_EXERCISE PROMPT_.
Lines below starting with the line with "maybe even do" and going on through the line with "consider reworking coverage" must be output exactly; the rest of the records must be left out.

Segment Start: RECORDS FOR THE EXERCISE

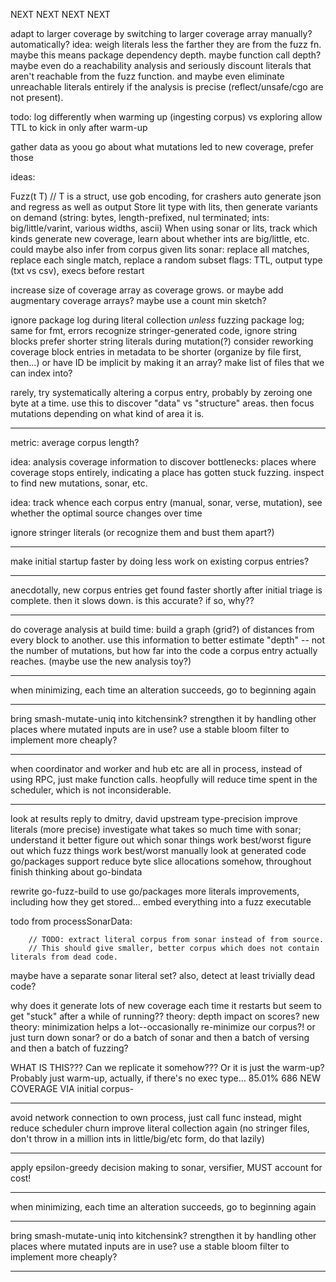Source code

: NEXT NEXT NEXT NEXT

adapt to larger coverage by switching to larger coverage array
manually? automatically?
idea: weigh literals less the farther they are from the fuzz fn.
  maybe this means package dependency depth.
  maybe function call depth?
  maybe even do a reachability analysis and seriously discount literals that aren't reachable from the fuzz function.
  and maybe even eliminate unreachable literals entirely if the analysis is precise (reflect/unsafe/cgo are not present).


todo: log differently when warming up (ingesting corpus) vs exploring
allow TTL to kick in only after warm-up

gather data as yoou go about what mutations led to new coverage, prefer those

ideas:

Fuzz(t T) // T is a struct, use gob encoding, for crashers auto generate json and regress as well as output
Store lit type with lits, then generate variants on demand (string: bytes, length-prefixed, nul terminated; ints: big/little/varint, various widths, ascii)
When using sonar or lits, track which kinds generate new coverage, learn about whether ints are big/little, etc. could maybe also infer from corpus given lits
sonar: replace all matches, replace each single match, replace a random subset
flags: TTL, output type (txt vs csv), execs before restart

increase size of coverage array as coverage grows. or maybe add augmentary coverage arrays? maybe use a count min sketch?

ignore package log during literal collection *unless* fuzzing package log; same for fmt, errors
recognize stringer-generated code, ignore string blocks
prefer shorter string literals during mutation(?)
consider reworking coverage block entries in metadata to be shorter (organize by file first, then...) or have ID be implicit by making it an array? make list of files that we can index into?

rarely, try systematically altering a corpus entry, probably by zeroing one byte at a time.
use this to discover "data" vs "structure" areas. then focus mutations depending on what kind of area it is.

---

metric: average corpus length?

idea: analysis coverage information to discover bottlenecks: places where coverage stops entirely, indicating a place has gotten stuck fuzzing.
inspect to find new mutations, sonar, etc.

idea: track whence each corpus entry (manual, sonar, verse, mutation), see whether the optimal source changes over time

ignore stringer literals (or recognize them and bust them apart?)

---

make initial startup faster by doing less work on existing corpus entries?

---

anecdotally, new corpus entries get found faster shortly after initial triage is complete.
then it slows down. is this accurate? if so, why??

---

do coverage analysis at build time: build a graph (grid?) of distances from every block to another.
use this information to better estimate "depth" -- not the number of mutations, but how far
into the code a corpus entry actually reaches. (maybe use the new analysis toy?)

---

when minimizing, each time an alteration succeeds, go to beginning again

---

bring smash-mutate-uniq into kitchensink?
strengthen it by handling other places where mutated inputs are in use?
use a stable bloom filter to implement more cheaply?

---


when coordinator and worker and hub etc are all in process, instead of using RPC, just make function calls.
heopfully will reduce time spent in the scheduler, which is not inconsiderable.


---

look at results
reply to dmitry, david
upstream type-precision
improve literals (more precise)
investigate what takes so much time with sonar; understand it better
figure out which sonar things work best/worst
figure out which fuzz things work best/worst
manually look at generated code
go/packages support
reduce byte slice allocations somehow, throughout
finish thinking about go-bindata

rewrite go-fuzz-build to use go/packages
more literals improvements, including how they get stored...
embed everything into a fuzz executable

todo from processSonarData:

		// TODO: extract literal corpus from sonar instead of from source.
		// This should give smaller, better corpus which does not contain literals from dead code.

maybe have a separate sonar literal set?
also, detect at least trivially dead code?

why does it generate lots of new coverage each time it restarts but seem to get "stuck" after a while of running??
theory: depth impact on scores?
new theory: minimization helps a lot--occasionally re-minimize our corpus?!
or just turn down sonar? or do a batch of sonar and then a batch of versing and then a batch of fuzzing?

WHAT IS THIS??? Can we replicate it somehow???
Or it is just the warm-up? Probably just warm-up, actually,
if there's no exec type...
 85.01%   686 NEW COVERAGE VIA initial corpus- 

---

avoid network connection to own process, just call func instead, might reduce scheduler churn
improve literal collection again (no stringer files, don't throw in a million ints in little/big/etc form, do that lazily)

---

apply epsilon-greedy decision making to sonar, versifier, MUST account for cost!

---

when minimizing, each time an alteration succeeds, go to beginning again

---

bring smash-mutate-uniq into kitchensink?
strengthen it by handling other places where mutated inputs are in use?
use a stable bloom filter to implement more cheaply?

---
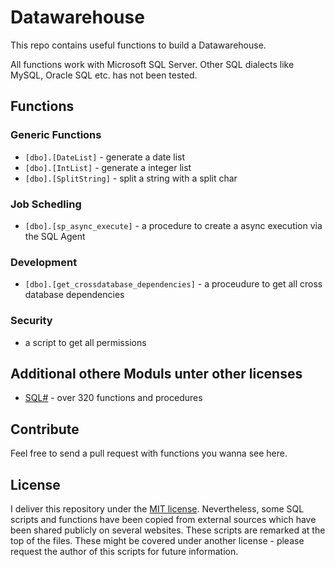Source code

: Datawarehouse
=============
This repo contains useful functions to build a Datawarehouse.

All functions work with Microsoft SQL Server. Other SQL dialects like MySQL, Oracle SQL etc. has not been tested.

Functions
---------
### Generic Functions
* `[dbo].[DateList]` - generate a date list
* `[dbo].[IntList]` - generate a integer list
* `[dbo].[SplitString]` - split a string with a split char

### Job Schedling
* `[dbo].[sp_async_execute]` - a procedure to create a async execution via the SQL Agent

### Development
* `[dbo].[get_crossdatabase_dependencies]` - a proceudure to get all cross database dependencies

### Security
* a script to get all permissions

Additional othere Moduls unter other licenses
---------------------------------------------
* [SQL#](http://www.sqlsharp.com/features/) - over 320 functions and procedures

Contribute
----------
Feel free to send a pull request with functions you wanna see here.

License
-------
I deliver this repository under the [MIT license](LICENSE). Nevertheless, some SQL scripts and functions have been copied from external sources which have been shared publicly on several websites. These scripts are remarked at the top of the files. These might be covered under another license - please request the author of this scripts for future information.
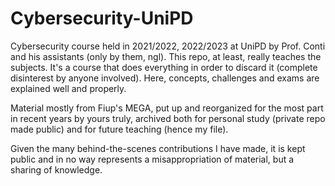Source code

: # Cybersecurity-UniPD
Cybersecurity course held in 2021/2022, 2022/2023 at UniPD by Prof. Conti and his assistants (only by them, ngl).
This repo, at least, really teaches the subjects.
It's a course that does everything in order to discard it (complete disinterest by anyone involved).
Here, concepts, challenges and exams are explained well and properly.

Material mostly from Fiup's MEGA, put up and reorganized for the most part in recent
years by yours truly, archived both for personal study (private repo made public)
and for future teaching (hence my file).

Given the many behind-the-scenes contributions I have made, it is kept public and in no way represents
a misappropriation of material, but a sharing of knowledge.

Segment End: RECORDS FOR THE EXERCISE

_ANSWER SECTION_.
  maybe even do a reachability analysis and seriously discount literals that aren't reachable from the fuzz function.
  and maybe even eliminate unreachable literals entirely if the analysis is precise (reflect/unsafe/cgo are not present).


todo: log differently when warming up (ingesting corpus) vs exploring
allow TTL to kick in only after warm-up

gather data as yoou go about what mutations led to new coverage, prefer those

ideas:

Fuzz(t T) // T is a struct, use gob encoding, for crashers auto generate json and regress as well as output
Store lit type with lits, then generate variants on demand (string: bytes, length-prefixed, nul terminated; ints: big/little/varint, various widths, ascii)
When using sonar or lits, track which kinds generate new coverage, learn about whether ints are big/little, etc. could maybe also infer from corpus given lits
sonar: replace all matches, replace each single match, replace a random subset
flags: TTL, output type (txt vs csv), execs before restart

increase size of coverage array as coverage grows. or maybe add augmentary coverage arrays? maybe use a count min sketch?

ignore package log during literal collection *unless* fuzzing package log; same for fmt, errors
recognize stringer-generated code, ignore string blocks
prefer shorter string literals during mutation(?)
consider reworking coverage block entries in metadata to be shorter (organize by file first, then...) or have ID be implicit by making it an array? make list of files that we can index into?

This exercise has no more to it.